March 7, 2014 - Antarctic Blog

By Meg Absolon

I’ve been very fortunate since arriving on the Ice to be working in the on-site conservation laboratory at Hut Point, which is situated directly behind Scott’s Discovery Hut (1901-04). Stefanie and I have been conserving food boxes from an internal wall made from stacked supply boxes.

This wall was built during Shackleton’s British Antarctic Expedition (1907-09) when they used Discovery Hut as a staging point for depot laying. The Hut is described by various expeditioners as a dark and cold place to spend time and Shackleton’s men wished to enclose a cosy space around the stove to make the quarters more habitable. The supply boxes used were predominately Special Cabin Biscuits and Special Dog Biscuits made by Spratts Patent Limited of London, who also supplied the army and navy.

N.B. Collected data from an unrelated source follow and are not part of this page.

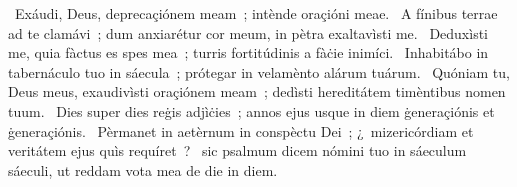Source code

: ~Exáudi, Deus, deprecaçiónem meam~; intènde oraçióni meae. 
~A fínibus terrae ad te clamávi~; dum anxiarétur cor meum, in pètra exaltavìsti me. 
~Deduxìsti me, quia fàctus es spes mea~; turris fortitúdinis a fàċie inimíci. 
~Inhabitábo in tabernáculo tuo in sáecula~; prótegar in velamènto alárum tuárum. 
~Quóniam tu, Deus meus, exaudivìsti oraçiónem meam~; dedìsti hereditátem timèntibus nomen tuum. 
~Dies super dies reġis adjìċies~; annos ejus usque in diem ġeneraçiónis et ġeneraçiónis. 
~Pèrmanet in aetèrnum in conspèctu Dei~; ¿~mizericórdiam et veritátem ejus quìs requíret~? 
~sic psalmum dicem nómini tuo in sáeculum sáeculi, ut reddam vota mea de die in diem. 
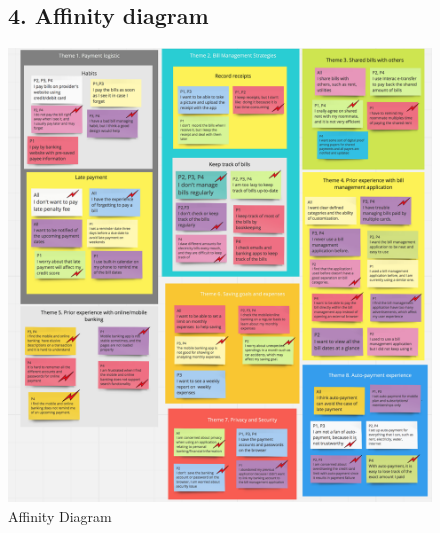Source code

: \documentclass{sigchi}
\begin{document}
\clearpage


\begin{figure}[h!]
  \subsection{4. Affinity diagram}
  \centering
  \includegraphics[width=\textwidth]{Affinity_Diagram.png}
  \caption{Affinity Diagram}
  \label{fig:figure7}
\end{figure}



\clearpage
\newpage
\end{document}
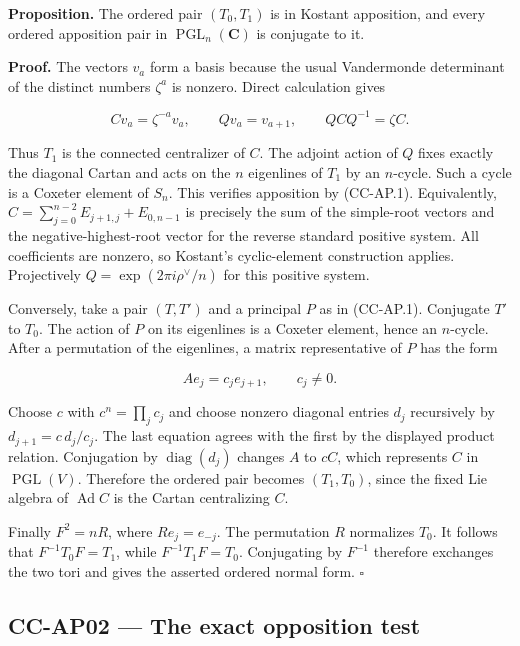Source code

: \documentclass[11pt,a4paper]{article}
\theoremstyle{definition}\newtheorem{definition}[theorem]{Definition}
\theoremstyle{remark}\newtheorem{remark}[theorem]{Remark}
\begin{document}
\textbf{Proposition.} The ordered pair \((T_0,T_1)\) is in Kostant
apposition, and every ordered apposition pair in
\(\operatorname{PGL}_n(\mathbf C)\) is conjugate to it.

\textbf{Proof.} The vectors \(v_a\) form a basis because the usual
Vandermonde determinant of the distinct numbers \(\zeta^a\) is nonzero.
Direct calculation gives

\[
 Cv_a=\zeta^{-a}v_a,\qquad Qv_a=v_{a+1},
 \qquad QCQ^{-1}=\zeta C.
\]

Thus \(T_1\) is the connected centralizer of \(C\). The adjoint action
of \(Q\) fixes exactly the diagonal Cartan and acts on the \(n\)
eigenlines of \(T_1\) by an \(n\)-cycle. Such a cycle is a Coxeter
element of \(S_n\). This verifies apposition by (CC-AP.1). Equivalently,
\(C=\sum_{j=0}^{n-2}E_{j+1,j}+E_{0,n-1}\) is precisely the sum of the
simple-root vectors and the negative-highest-root vector for the reverse
standard positive system. All coefficients are nonzero, so Kostant's
cyclic-element construction applies. Projectively
\(Q=\exp(2\pi i\rho^\vee/n)\) for this positive system.

Conversely, take a pair \((T,T')\) and a principal \(P\) as in
(CC-AP.1). Conjugate \(T'\) to \(T_0\). The action of \(P\) on its
eigenlines is a Coxeter element, hence an \(n\)-cycle. After a
permutation of the eigenlines, a matrix representative of \(P\) has the
form

\[
 A e_j=c_j e_{j+1},\qquad c_j\ne0.
\]

Choose \(c\) with \(c^n=\prod_jc_j\) and choose nonzero diagonal entries
\(d_j\) recursively by \(d_{j+1}=c\,d_j/c_j\). The last equation agrees
with the first by the displayed product relation. Conjugation by
\(\operatorname{diag}(d_j)\) changes \(A\) to \(cC\), which represents
\(C\) in \(\operatorname{PGL}(V)\). Therefore the ordered pair becomes
\((T_1,T_0)\), since the fixed Lie algebra of \(\operatorname{Ad}C\) is
the Cartan centralizing \(C\).

Finally \(F^2=nR\), where \(Re_j=e_{-j}\). The permutation \(R\)
normalizes \(T_0\). It follows that \(F^{-1}T_0F=T_1\), while
\(F^{-1}T_1F=T_0\). Conjugating by \(F^{-1}\) therefore exchanges the
two tori and gives the asserted ordered normal form. \(\square\)

\subsection{CC-AP02 --- The exact opposition
test}\label{cc-ap02-the-exact-opposition-test}
\end{document}
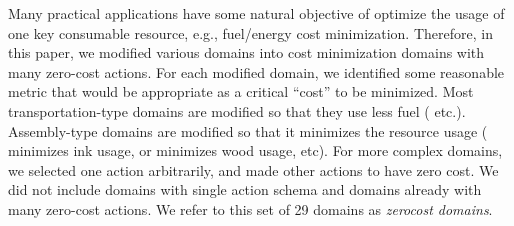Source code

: 
Many practical applications have some natural
objective of optimize the usage of one key consumable resource, e.g., fuel/energy cost minimization.
Therefore, in this paper, we modified various domains
into cost minimization domains with many zero-cost actions.
For each modified domain, we identified some reasonable metric that would be appropriate as a 
critical ``cost'' to be minimized.
Most transportation-type domains are modified so that they use less
fuel ( etc.). Assembly-type domains are modified so that it minimizes the
resource usage ( minimizes ink usage, or 
minimizes wood usage, etc). For more complex domains, we selected one action
arbitrarily, and made other actions to have zero cost. We did not
include domains with single action schema and domains already with many
zero-cost actions.
We refer to this set of 29 domains as \emph{zerocost domains}.


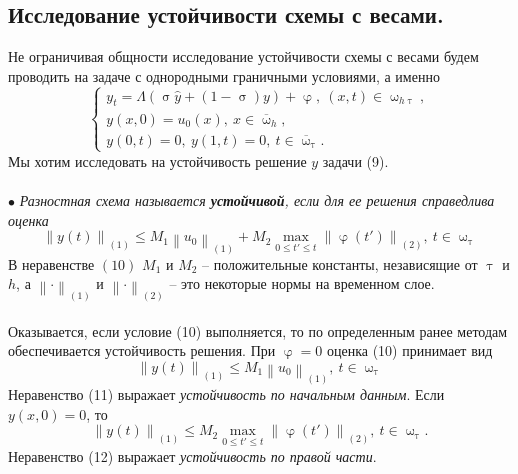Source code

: \documentclass[a4paper, 12pt]{report}
\numberwithin{equation}{section}
\newcommand{\ol}{\overline}
\renewcommand{\leq}{\leqslant}
\renewcommand{\varphi}{\upvarphi}
\renewcommand{\tau}{\uptau}
\renewcommand{\sigma}{\upsigma}
\renewcommand{\omega}{\upomega}
\newcommand\Norm[1]{\left\| #1 \right\|}
\begin{document}
		\subsection{Исследование устойчивости схемы с весами.}
		Не ограничивая общности исследование устойчивости схемы с весами будем проводить на задаче с однородными граничными условиями, а именно
		\begin{equation}
			\begin{cases}
				y_t = \Lambda(\sigma \hat y + (1-\sigma)y)+\varphi,\ (x,t)\in \omega_{h\tau},\\
				y(x,0) = u_0(x),\ x \in \ol \omega_h,\\
				y(0, t) = 0,\ y(1,t) = 0,\ t \in \ol \omega_\tau.
			\end{cases}
		\end{equation}
		Мы хотим исследовать на устойчивость решение $y$ задачи (9). \\\\
		$\bullet$ \textit{Разностная схема называется \textbf{устойчивой}, если для ее решения справедлива оценка}
		\begin{equation}
			\Norm{y(t)}_{(1)}\leq M_1 \Norm{u_0}_{(1)} + M_2 \underset{0 \leq t' \leq t}{\max}\Norm{\varphi(t')}_{(2)},\ t \in \omega_\tau
		\end{equation}
		В неравенстве $(10)$ $M_1$ и $M_2$ -- положительные константы, независящие от $\tau$ и $h$, а $\Norm{\cdot}_{(1)}$ и $\Norm{\cdot}_{(2)}$ -- это некоторые нормы на временном слое. \\\\
		Оказывается, если условие (10) выполняется, то по определенным ранее методам обеспечивается устойчивость решения. При $\varphi = 0$ оценка (10) принимает вид
		\begin{equation}
			\Norm{y(t)}_{(1)}\leq M_1 \Norm{u_0}_{(1)},\ t \in \omega_\tau
		\end{equation}
		Неравенство (11) выражает \textit{устойчивость по начальным данным}. Если $y(x,0) = 0$, то \begin{equation}
			\Norm{y(t)}_{(1)}\leq M_2 \underset{0 \leq t' \leq t}{\max}\Norm{\varphi(t')}_{(2)},\ t \in \omega_\tau.
		\end{equation}
		Неравенство (12) выражает \textit{устойчивость по правой части}.
		
\end{document}
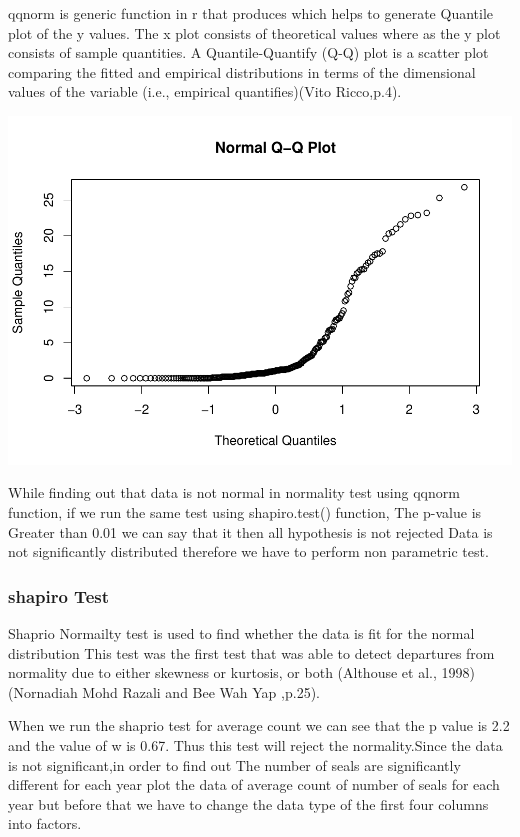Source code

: \documentclass[
]{article}
\begin{document}
qqnorm is generic function in r that produces which helps to generate
Quantile plot of the y values. The x plot consists of theoretical values
where as the y plot consists of sample quantities. A Quantile-Quantify
(Q-Q) plot is a scatter plot comparing the fitted and empirical
distributions in terms of the dimensional values of the variable (i.e.,
empirical quantifies)(Vito Ricco,p.4).

\includegraphics{Statistical-analysis-in-RStudio_files/figure-latex/unnamed-chunk-4-1.pdf}

While finding out that data is not normal in normality test using qqnorm
function, if we run the same test using shapiro.test() function, The
p-value is Greater than 0.01 we can say that it then all hypothesis is
not rejected Data is not significantly distributed therefore we have to
perform non parametric test.

\hypertarget{shapiro-test}{%
\subsubsection{shapiro Test}\label{shapiro-test}}

Shaprio Normailty test is used to find whether the data is fit for the
normal distribution This test was the first test that was able to detect
departures from normality due to either skewness or kurtosis, or both
(Althouse et al., 1998)(Nornadiah Mohd Razali and Bee Wah Yap ,p.25).

When we run the shaprio test for average count we can see that the p
value is 2.2 and the value of w is 0.67. Thus this test will reject the
normality.Since the data is not significant,in order to find out The
number of seals are significantly different for each year plot the data
of average count of number of seals for each year but before that we
have to change the data type of the first four columns into factors.
\end{document}
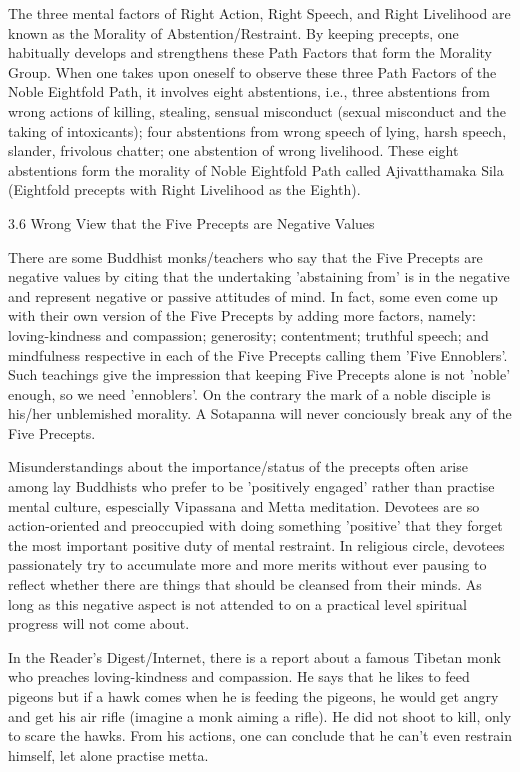 The three mental factors of Right Action, Right Speech, and Right Livelihood are known as the Morality of Abstention/Restraint. By keeping precepts, one habitually develops and strengthens these Path Factors that form the Morality Group. When one takes upon oneself to observe these three Path Factors of the Noble Eightfold Path, it involves eight abstentions, i.e., three abstentions from wrong actions of killing, stealing, sensual misconduct (sexual misconduct and the taking of intoxicants); four abstentions from wrong speech of lying, harsh speech, slander, frivolous chatter; one abstention of wrong livelihood. These eight abstentions form the morality of Noble Eightfold Path called Ajivatthamaka Sila (Eightfold precepts with Right Livelihood as the Eighth).

3.6 Wrong View that the Five Precepts are Negative Values

There are some Buddhist monks/teachers who say that the Five Precepts are negative values by citing that the undertaking 'abstaining from' is in the negative and represent negative or passive attitudes of mind. In fact, some even come up with their own version of the Five Precepts by adding more factors, namely: loving-kindness and compassion; generosity; contentment; truthful speech; and mindfulness respective in each of the Five Precepts calling them 'Five Ennoblers'. Such teachings give the impression that keeping Five Precepts alone is not 'noble' enough, so we need 'ennoblers'. On the contrary the mark of a noble disciple is his/her unblemished morality. A Sotapanna will never conciously break any of the Five Precepts.

Misunderstandings about the importance/status of the precepts often arise among lay Buddhists who prefer to be 'positively engaged' rather than practise mental culture, espescially Vipassana and Metta meditation. Devotees are so action-oriented and preoccupied with doing something 'positive' that they forget the most important positive duty of mental restraint. In religious circle, devotees passionately try to accumulate more and more merits without ever pausing to reflect whether there are things that should be cleansed from their minds. As long as this negative aspect is not attended to on a practical level spiritual progress will not come about.

In the Reader's Digest/Internet, there is a report about a famous Tibetan monk who preaches loving-kindness and compassion. He says that he likes to feed pigeons but if a hawk comes when he is feeding the pigeons, he would get angry and get his air rifle (imagine a monk aiming a rifle). He did not shoot to kill, only to scare the hawks. From his actions, one can conclude that he can't even restrain himself, let alone practise metta.

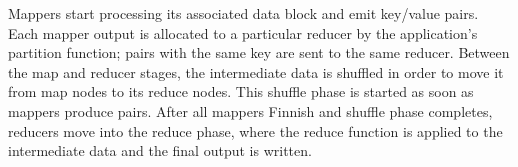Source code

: Mappers start processing its associated data block and emit key/value pairs. Each mapper output is allocated to a particular reducer by the application's partition function; pairs with the same key are sent to the same reducer. Between the map and reducer stages, the intermediate data is shuffled in order to move it from map nodes to its reduce nodes. This shuffle phase is started as soon as mappers produce pairs. After all mappers Finnish and shuffle phase completes, reducers move into the reduce phase, where the reduce function is applied to the intermediate data and the final output is written.
\par





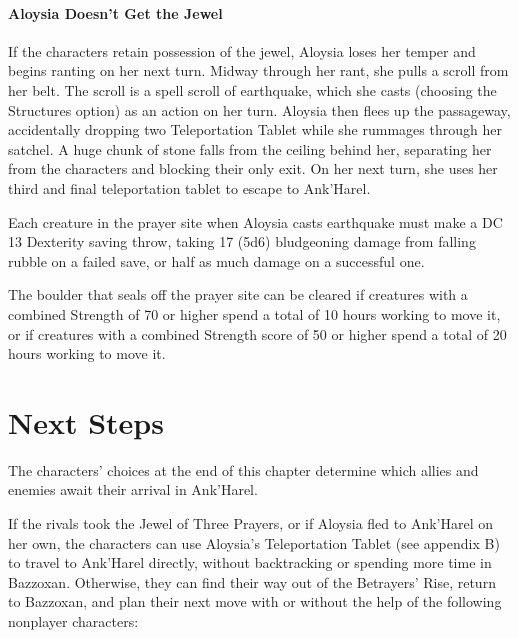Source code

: \documentclass[10pt,a4paper,twoside,bg=print,twocolumn,openany,nodeprecatedcode]{dndbook}
\begin{document}
\paragraph{Aloysia Doesn't Get the Jewel}
If the characters retain possession of the jewel, Aloysia loses her temper and begins ranting on her next turn. Midway through her rant, she pulls a scroll from her belt. The scroll is a spell scroll of earthquake, which she casts (choosing the Structures option) as an action on her turn. Aloysia then flees up the passageway, accidentally dropping two Teleportation Tablet while she rummages through her satchel. A huge chunk of stone falls from the ceiling behind her, separating her from the characters and blocking their only exit. On her next turn, she uses her third and final teleportation tablet to escape to Ank'Harel.

Each creature in the prayer site when Aloysia casts earthquake must make a DC 13 Dexterity saving throw, taking 17 (5d6) bludgeoning damage from falling rubble on a failed save, or half as much damage on a successful one.

The boulder that seals off the prayer site can be cleared if creatures with a combined Strength of 70 or higher spend a total of 10 hours working to move it, or if creatures with a combined Strength score of 50 or higher spend a total of 20 hours working to move it.

\section{Next Steps}
The characters' choices at the end of this chapter determine which allies and enemies await their arrival in Ank'Harel.

If the rivals took the Jewel of Three Prayers, or if Aloysia fled to Ank'Harel on her own, the characters can use Aloysia's Teleportation Tablet (see appendix B) to travel to Ank'Harel directly, without backtracking or spending more time in Bazzoxan. Otherwise, they can find their way out of the Betrayers' Rise, return to Bazzoxan, and plan their next move with or without the help of the following nonplayer characters:
\end{document}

Meg documenting the supply box wallAntarctic Heritage Trust

Meg documenting the supply box wall

Every time we walk into the Hut we get the chance to imagine the many stories and desperate situations the men who passed through Discovery Hut experienced.  It’s incredibly exciting conserving the boxes that make up the internal wall in the Hut as we discover new and different details every day.

Box with paw printAntarctic Heritage Trust

Box with paw print

Dogs are also part of the amazing history of the Hut, with Scott taking 23 dogs for hauling sledges on his National Antarctic Expedition. In 1908, during Shackleton’s Expedition, three puppies ended up at Hut Point. It was decided to leave the puppies in the Hut for nearly a month while depots were laid for Shackleton’s push to the Pole. Dr Eric Marshal recorded that 24lbs of mutton was chopped up for the puppies as well as dog biscuits and snow left for their survival. The men returned to find the puppies had eaten all the mutton but not the biscuits.

Canterbury Museum

Samson, one of the dogs that went to the ice with Shackleton’s Ross Sea Party.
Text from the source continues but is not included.